> [Provided material]
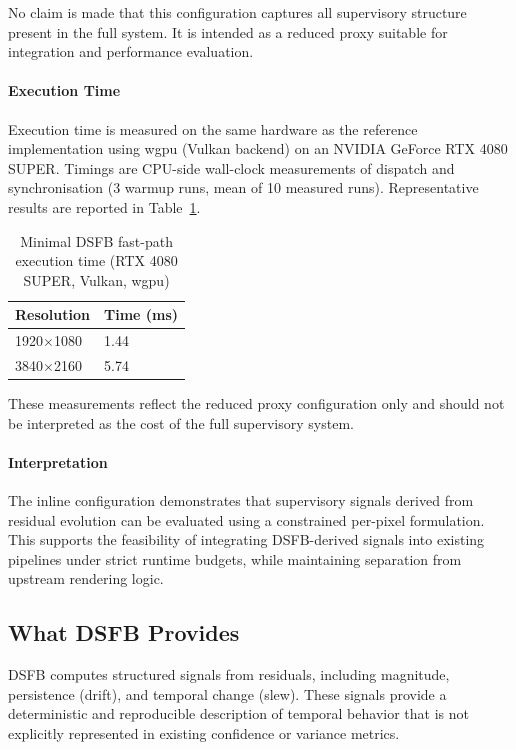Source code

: \documentclass[11pt,letterpaper]{article}
\theoremstyle{gcresult}
\theoremstyle{definition}
\begin{document}
No claim is made that this configuration captures all supervisory structure present in the full system. It is intended as a reduced proxy suitable for integration and performance evaluation.

\paragraph{Execution Time}

Execution time is measured on the same hardware as the reference implementation using wgpu (Vulkan backend) on an NVIDIA GeForce RTX 4080 SUPER. Timings are CPU-side wall-clock measurements of dispatch and synchronisation (3 warmup runs, mean of 10 measured runs). Representative results are reported in Table~\ref{tab:dsfb_fastpath}.

\begin{table}[H]
\centering
\caption{Minimal DSFB fast-path execution time (RTX 4080 SUPER, Vulkan, wgpu)}
\label{tab:dsfb_fastpath}
\begin{tabular}{l l}
\hline
Resolution & Time (ms) \\
\hline
1920$\times$1080 & 1.44 \\
3840$\times$2160 & 5.74 \\
\hline
\end{tabular}
\end{table}

These measurements reflect the reduced proxy configuration only and should not be interpreted as the cost of the full supervisory system.

\paragraph{Interpretation}

The inline configuration demonstrates that supervisory signals derived from residual evolution can be evaluated using a constrained per-pixel formulation. This supports the feasibility of integrating DSFB-derived signals into existing pipelines under strict runtime budgets, while maintaining separation from upstream rendering logic.



\subsection{What DSFB Provides}
DSFB computes structured signals from residuals, including magnitude, persistence (drift), and temporal change (slew). These signals provide a deterministic and reproducible description of temporal behavior that is not explicitly represented in existing confidence or variance metrics.
\end{document}
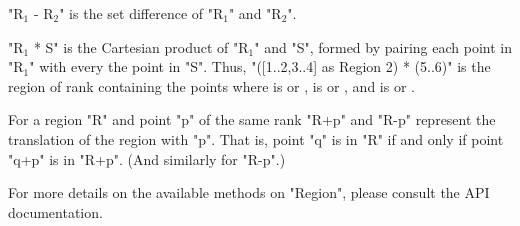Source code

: \xcdmath"R$_1$ - R$_2$" is the set difference of \xcdmath"R$_1$" and
\xcdmath"R$_2$".

\xcdmath"R$_1$ * S" is the Cartesian product of \xcdmath"R$_1$" and
\xcdmath"S",  formed by pairing each point in \xcdmath"R$_1$" with every the point in \xcdmath"S".
Thus, \xcd"([1..2,3..4] as Region 2) * (5..6)"
is the region of rank  containing the points 
where  is  or , 
 is  or , and
 is  or . 


For a region \xcdmath"R" and point \xcdmath"p" of the same rank 
\xcdmath"R+p" and \xcdmath"R-p" represent the translation of the region
with \xcdmath"p". That is, point \xcdmath"q" is in 
\xcdmath"R" if and only if point \xcdmath"q+p" is in \xcdmath"R+p". (And similarly
for \xcdmath"R-p".)



For more details on the available methods on \xcdmath"Region", please
consult the API documentation.
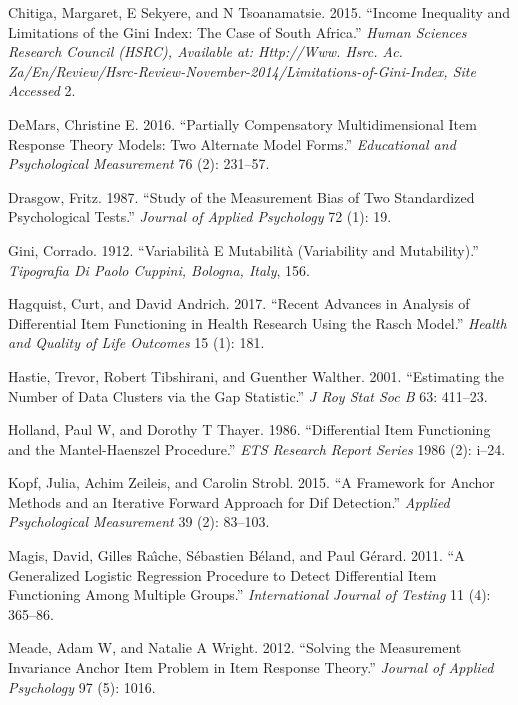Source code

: \documentclass[
  11pt,
]{article}
\begin{document}
\leavevmode\hypertarget{ref-chitiga2015income}{}%
Chitiga, Margaret, E Sekyere, and N Tsoanamatsie. 2015. ``Income Inequality and Limitations of the Gini Index: The Case of South Africa.'' \emph{Human Sciences Research Council (HSRC), Available at: Http://Www. Hsrc. Ac. Za/En/Review/Hsrc-Review-November-2014/Limitations-of-Gini-Index, Site Accessed} 2.

\leavevmode\hypertarget{ref-demars2016partially}{}%
DeMars, Christine E. 2016. ``Partially Compensatory Multidimensional Item Response Theory Models: Two Alternate Model Forms.'' \emph{Educational and Psychological Measurement} 76 (2): 231--57.

\leavevmode\hypertarget{ref-drasgow1987study}{}%
Drasgow, Fritz. 1987. ``Study of the Measurement Bias of Two Standardized Psychological Tests.'' \emph{Journal of Applied Psychology} 72 (1): 19.

\leavevmode\hypertarget{ref-gini1912variabilita}{}%
Gini, Corrado. 1912. ``Variabilità E Mutabilità (Variability and Mutability).'' \emph{Tipografia Di Paolo Cuppini, Bologna, Italy}, 156.

\leavevmode\hypertarget{ref-hagquist2017recent}{}%
Hagquist, Curt, and David Andrich. 2017. ``Recent Advances in Analysis of Differential Item Functioning in Health Research Using the Rasch Model.'' \emph{Health and Quality of Life Outcomes} 15 (1): 181.

\leavevmode\hypertarget{ref-hastie2001estimating}{}%
Hastie, Trevor, Robert Tibshirani, and Guenther Walther. 2001. ``Estimating the Number of Data Clusters via the Gap Statistic.'' \emph{J Roy Stat Soc B} 63: 411--23.

\leavevmode\hypertarget{ref-holland1986differential}{}%
Holland, Paul W, and Dorothy T Thayer. 1986. ``Differential Item Functioning and the Mantel-Haenszel Procedure.'' \emph{ETS Research Report Series} 1986 (2): i--24.

\leavevmode\hypertarget{ref-kopf2015framework}{}%
Kopf, Julia, Achim Zeileis, and Carolin Strobl. 2015. ``A Framework for Anchor Methods and an Iterative Forward Approach for Dif Detection.'' \emph{Applied Psychological Measurement} 39 (2): 83--103.

\leavevmode\hypertarget{ref-magis2011generalized}{}%
Magis, David, Gilles Raı̂che, Sébastien Béland, and Paul Gérard. 2011. ``A Generalized Logistic Regression Procedure to Detect Differential Item Functioning Among Multiple Groups.'' \emph{International Journal of Testing} 11 (4): 365--86.

\leavevmode\hypertarget{ref-meade2012solving}{}%
Meade, Adam W, and Natalie A Wright. 2012. ``Solving the Measurement Invariance Anchor Item Problem in Item Response Theory.'' \emph{Journal of Applied Psychology} 97 (5): 1016.
\end{document}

> [About this task] Among the records, find every line holding the word "paragraph" and copy it.

> [Response to this exercise]
\paragraph{Execution Time}
\paragraph{Interpretation}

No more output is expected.